PROBLEM DESCRIPTION:
Look through the listing below and give the number of lines in which "core" occurs, nothing more.

_ _ _ _

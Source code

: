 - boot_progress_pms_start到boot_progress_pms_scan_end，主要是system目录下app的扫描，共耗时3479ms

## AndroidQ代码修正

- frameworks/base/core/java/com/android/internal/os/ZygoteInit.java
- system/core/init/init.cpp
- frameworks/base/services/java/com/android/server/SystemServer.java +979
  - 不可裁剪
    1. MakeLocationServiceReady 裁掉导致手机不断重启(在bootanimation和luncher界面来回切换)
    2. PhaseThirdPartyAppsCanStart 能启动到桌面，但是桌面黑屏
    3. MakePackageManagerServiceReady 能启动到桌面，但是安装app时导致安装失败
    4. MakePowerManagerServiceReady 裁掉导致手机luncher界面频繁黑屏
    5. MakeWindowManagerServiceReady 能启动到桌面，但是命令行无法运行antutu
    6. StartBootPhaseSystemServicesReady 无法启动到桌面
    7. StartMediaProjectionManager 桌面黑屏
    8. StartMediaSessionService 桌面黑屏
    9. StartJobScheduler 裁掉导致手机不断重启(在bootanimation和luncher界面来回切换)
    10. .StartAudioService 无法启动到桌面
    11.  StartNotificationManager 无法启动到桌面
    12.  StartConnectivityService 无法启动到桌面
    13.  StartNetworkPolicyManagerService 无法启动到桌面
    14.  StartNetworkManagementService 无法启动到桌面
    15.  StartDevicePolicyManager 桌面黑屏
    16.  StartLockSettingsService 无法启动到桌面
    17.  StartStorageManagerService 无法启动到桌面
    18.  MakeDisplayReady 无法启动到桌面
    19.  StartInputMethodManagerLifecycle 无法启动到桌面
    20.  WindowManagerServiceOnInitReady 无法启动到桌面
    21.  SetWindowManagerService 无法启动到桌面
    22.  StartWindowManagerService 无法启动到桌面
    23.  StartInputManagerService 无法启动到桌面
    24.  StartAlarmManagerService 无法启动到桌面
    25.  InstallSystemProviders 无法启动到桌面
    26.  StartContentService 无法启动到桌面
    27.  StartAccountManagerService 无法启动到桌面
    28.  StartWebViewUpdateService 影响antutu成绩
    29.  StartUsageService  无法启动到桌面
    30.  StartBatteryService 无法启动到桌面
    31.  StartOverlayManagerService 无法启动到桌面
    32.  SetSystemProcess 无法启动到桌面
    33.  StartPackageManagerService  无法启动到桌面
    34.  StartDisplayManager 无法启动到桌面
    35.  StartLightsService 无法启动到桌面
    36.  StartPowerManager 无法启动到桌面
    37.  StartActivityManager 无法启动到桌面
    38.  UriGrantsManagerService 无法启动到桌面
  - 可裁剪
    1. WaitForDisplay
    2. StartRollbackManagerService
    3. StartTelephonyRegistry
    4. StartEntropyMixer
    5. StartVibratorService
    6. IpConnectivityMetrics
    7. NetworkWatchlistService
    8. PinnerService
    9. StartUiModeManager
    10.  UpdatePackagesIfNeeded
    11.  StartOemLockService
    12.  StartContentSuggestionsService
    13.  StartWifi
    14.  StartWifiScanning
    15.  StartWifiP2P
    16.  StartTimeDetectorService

_ _ _ _

RESULT OF THIS TASK:
2